▸ **WORK TASK**
After locating the line with "This game is" in the data that follows, return it and every later line exactly, up to and including the line with "Information regarding game is following".

[Rendered images with source text]
Content starts

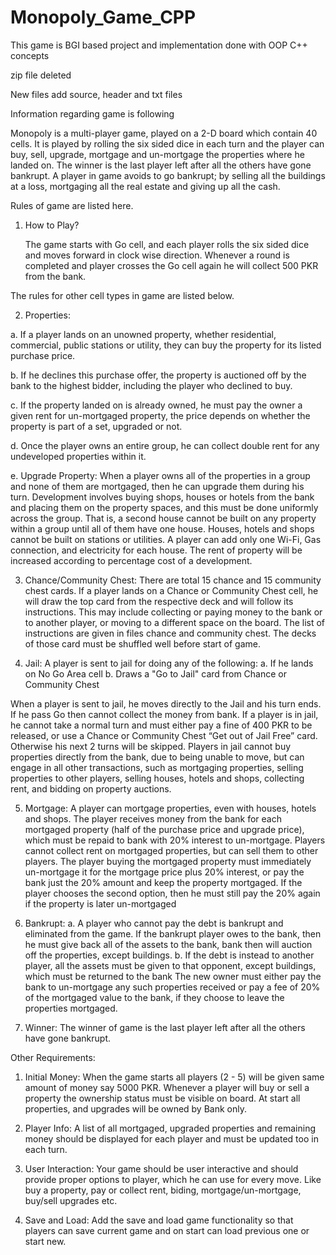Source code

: # Monopoly_Game_CPP
This game is BGI based project and implementation done with OOP C++ concepts

zip file deleted

New files add source, header and txt files

Information regarding game is following

Monopoly is a multi-player game, played on a 2-D board which contain 40 cells. It is played by rolling the six sided dice in each turn and the player can buy, sell, upgrade, mortgage and un-mortgage the properties where he landed on. The winner is the last player left after all the others have gone bankrupt. A player in game avoids to go bankrupt; by selling all the buildings at a loss, mortgaging all the real estate and giving up all the cash.

Rules of game are listed here.

1. How to Play?
      
      The game starts with Go cell, and each player rolls the six sided dice and moves forward in clock wise direction. Whenever a round is completed and player crosses the Go cell again he will collect 500 PKR from the bank.

The rules for other cell types in game are listed below.


2. Properties:

a. If a player lands on an unowned property, whether residential, commercial, public stations or utility, they can buy the property for its listed purchase price.

b. If he declines this purchase offer, the property is auctioned off by the bank to the highest bidder, including the player who declined to buy.

c. If the property landed on is already owned, he must pay the owner a given rent for un-mortgaged property, the price depends on whether the property is part of a set, upgraded     or not.

d. Once the player owns an entire group, he can collect double rent for any undeveloped properties within it.

e. Upgrade Property: When a player owns all of the properties in a group and none of them are mortgaged, then he can upgrade them during his turn. Development involves buying      shops, houses or hotels from the bank and placing them on the property spaces, and this must be done uniformly across the group.
   That is, a second house cannot be built on any property within a group until all of them have one house. Houses, hotels and shops cannot be built on stations or utilities. A    player can add only one Wi-Fi, Gas connection, and electricity for each house. The rent of property will be increased according to percentage cost of a development.

3. Chance/Community Chest: There are total 15 chance and 15 community chest cards.
    If a player lands on a Chance or Community Chest cell, he will draw the top card from the respective deck and will follow its instructions. This may include collecting or       paying money to the bank or to another player, or moving to a different space on the board.
    The list of instructions are given in files chance and community chest. The decks of those card must be shuffled well before start of game.

4. Jail: A player is sent to jail for doing any of the following:
        a. If he lands on No Go Area cell
        b. Draws a "Go to Jail" card from Chance or Community Chest

  When a player is sent to jail, he moves directly to the Jail and his turn ends. If he pass Go then cannot collect the money from bank. If a player is in jail, he cannot take a     normal turn and must either pay a fine of 400 PKR to be released, or use a Chance or Community Chest “Get out of Jail Free” card. Otherwise his next 2 turns will be skipped.
    Players in jail cannot buy properties directly from the bank, due to being unable to move, but can engage in all other transactions, such as mortgaging properties, selling       properties to other players, selling houses, hotels and shops, collecting rent, and bidding on property auctions.

5. Mortgage:
    A player can mortgage properties, even with houses, hotels and shops. The player receives money from the bank for each mortgaged property (half of the purchase price and upgrade price), which must be repaid to bank with 20% interest to un-mortgage. Players cannot collect rent on mortgaged properties, but can sell them to other players.
The player buying the mortgaged property must immediately un-mortgage it for the mortgage price plus 20% interest, or pay the bank just the 20% amount and keep the property mortgaged. If the player chooses the second option, then he must still pay the 20% again if the property is later un-mortgaged

6. Bankrupt:
    a. A player who cannot pay the debt is bankrupt and eliminated from the game. If the bankrupt player owes to the bank, then he must give back all of the assets to the bank,        bank then will auction off the properties, except buildings.
    b. If the debt is instead to another player, all the assets must be given to that opponent, except buildings, which must be returned to the bank
        The new owner must either pay the bank to un-mortgage any such properties received or pay a fee of 20% of the mortgaged value to the bank, if they choose to leave the            properties mortgaged.

8. Winner:
    The winner of game is the last player left after all the others have gone bankrupt.

Other Requirements:

1. Initial Money: When the game starts all players (2 - 5) will be given same amount of money say 5000 PKR. Whenever a player will buy or sell a property the ownership status must be visible on board. At start all properties, and upgrades will be owned by Bank only.

2. Player Info: A list of all mortgaged, upgraded properties and remaining money should be displayed for each player and must be updated too in each turn.

3. User Interaction: Your game should be user interactive and should provide proper options to player, which he can use for every move. Like buy a property, pay or collect rent, biding, mortgage/un-mortgage, buy/sell upgrades etc.

4. Save and Load: Add the save and load game functionality so that players can save current game and on start can load previous one or start new.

Content ends

▸ **ANSWER BOX**
This game is BGI based project and implementation done with OOP C++ concepts

zip file deleted

New files add source, header and txt files

Information regarding game is following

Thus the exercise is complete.